Auburn's president and board of trustees have laid the groundwork to end Jay Jacobs' tenure as athletics director, AL.com has learned. Unless the leadership changes its current position, which it discussed in a conference call this week, the only variables are who will replace Jacobs and when the transition will take place.

That transition was expected to take place after the current football season, but recent scandals involving the school's softball and men's basketball programs have accelerated the process, according to a source with knowledge of the situation.

Earlier Friday afternoon, Auburn president Steven Leath declined to comment when asked by AL.com if he still maintained confidence in Jacobs' ability to run the program given the scandals.

(Late Friday night, after this story was published, Leath released the following statement: "The report is inaccurate. Jay Jacobs is the athletics director, and I have had no such conference call with the Board of Trustees.")

A former Auburn walk-on football player, Jacobs was named Auburn's 14th athletics director in 2004 after working in various areas of the athletics department for two decades.

Auburn has won 12 national championships during Jacobs' tenure as AD, but the program has been plagued in recent years by a series of coaching hires that went wrong and scandals that put the university in a bad light.

At the moment, Birmingham law firm Lightfoot, Franklin and White is conducting separate reviews at the request of the university of the softball and men's basketball programs.

The softball review comes in the wake of the resignations of head coach Clint Myers and associate head coach Corey Myers after a Title IX complaint alleging the younger Myers had and pursued improper relationships with student-athletes and the elder Myers, his father, allowed the behavior to occur.

The men's basketball review is related to an FBI probe that has resulted in the arrests of 10 different people connected to the sport, including Auburn associate head coach Chuck Person. Person has been charged with six federal crimes for his alleged involvement in a bribery and conspiracy scheme to steer Auburn players to a disgraced financial adviser named Martin Blazer, who was working as an FBI informant.

In August, Jacobs said he "could have been more forthcoming" about the school's own investigation into former softball assistant Corey Myers. He issued a statement suggesting he had acted properly, but he was heavily criticized for allowing Myers to resign last fall but then return to the team. Myers resigned abruptly during the season in March, and his father followed him out the door in August, although Clint Myers' departure was called a "retirement" in Auburn's official release.
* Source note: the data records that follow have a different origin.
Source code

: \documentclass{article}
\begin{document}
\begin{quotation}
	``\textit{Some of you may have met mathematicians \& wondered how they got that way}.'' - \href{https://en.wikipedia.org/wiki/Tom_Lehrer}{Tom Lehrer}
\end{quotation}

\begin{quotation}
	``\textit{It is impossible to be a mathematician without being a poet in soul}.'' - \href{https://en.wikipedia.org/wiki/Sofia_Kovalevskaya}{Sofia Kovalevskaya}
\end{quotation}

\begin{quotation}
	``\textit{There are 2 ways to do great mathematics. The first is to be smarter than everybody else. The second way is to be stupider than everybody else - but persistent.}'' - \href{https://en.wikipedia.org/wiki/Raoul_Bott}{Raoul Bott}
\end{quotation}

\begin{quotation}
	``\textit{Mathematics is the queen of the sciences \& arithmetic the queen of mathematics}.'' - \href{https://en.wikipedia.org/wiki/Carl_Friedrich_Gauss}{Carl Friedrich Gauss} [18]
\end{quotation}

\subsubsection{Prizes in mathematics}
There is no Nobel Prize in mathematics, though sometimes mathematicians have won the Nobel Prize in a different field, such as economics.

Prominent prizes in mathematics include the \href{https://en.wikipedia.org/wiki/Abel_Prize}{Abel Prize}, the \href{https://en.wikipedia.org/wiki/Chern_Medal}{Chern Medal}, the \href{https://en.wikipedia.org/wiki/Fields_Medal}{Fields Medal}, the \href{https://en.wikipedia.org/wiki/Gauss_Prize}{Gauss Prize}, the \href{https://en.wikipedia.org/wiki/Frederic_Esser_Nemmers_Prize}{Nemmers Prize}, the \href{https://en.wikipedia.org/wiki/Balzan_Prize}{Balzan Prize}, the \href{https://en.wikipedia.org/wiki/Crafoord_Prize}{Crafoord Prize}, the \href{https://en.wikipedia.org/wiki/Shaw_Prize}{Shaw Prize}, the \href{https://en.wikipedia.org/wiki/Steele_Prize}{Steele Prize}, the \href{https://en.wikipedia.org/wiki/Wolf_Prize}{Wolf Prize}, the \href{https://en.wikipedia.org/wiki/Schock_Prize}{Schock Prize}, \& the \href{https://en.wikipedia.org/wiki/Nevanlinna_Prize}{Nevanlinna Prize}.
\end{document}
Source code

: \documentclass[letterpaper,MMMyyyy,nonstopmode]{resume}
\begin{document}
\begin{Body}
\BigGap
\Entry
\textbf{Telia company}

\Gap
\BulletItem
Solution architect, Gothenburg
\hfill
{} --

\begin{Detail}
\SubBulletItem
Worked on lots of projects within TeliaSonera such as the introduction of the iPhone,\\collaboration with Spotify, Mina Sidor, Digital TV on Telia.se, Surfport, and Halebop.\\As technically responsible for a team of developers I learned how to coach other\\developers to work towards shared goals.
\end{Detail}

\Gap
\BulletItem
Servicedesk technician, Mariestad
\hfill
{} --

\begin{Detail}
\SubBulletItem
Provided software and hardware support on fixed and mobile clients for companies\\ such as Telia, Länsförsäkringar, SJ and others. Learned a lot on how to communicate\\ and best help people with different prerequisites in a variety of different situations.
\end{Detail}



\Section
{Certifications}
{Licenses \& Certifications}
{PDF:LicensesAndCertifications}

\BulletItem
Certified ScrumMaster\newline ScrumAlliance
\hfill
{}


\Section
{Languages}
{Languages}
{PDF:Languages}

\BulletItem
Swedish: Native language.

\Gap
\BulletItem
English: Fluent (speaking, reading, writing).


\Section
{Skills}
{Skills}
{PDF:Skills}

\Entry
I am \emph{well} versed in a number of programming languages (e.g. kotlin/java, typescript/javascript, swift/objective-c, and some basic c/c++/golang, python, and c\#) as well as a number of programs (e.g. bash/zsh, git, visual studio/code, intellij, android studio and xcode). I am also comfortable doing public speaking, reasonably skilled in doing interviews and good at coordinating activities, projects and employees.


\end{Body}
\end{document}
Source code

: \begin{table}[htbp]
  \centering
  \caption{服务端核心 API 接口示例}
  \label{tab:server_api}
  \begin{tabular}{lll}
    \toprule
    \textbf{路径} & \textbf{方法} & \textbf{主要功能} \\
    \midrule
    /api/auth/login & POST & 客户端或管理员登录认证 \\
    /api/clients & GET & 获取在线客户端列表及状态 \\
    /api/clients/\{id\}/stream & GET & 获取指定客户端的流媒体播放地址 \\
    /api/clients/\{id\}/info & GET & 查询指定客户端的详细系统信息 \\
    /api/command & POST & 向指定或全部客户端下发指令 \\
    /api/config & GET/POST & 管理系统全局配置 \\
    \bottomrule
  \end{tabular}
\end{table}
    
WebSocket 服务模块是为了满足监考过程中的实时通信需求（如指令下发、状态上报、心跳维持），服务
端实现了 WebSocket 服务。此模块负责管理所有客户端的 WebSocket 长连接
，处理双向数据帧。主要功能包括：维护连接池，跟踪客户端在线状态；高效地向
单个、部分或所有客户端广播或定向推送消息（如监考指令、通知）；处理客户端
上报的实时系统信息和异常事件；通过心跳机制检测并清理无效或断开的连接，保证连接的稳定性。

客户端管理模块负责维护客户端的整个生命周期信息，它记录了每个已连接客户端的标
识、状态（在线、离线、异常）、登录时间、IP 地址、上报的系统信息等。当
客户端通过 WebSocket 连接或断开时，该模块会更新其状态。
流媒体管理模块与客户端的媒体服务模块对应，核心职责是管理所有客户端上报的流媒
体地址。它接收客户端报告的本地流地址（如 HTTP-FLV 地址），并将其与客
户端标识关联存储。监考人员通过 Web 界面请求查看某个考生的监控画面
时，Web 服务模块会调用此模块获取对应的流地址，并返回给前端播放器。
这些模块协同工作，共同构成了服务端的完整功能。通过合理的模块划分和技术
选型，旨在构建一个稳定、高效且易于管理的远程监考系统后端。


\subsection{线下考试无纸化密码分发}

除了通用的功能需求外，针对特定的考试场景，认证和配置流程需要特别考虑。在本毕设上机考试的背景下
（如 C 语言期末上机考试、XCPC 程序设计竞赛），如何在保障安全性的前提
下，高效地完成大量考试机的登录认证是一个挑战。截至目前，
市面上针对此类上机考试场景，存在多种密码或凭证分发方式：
The basketball scandal has called into question Jacobs' selection of head coach Bruce Pearl, who was still under a show cause for NCAA violations in his previous coaching position at Tennessee when Auburn hired him.

One name that may receive consideration to replace Jacobs: David Benedict. Currently the UConn AD, Benedict spent two years as the chief operating officer of Auburn Athletics before taking the Connecticut job in 2016.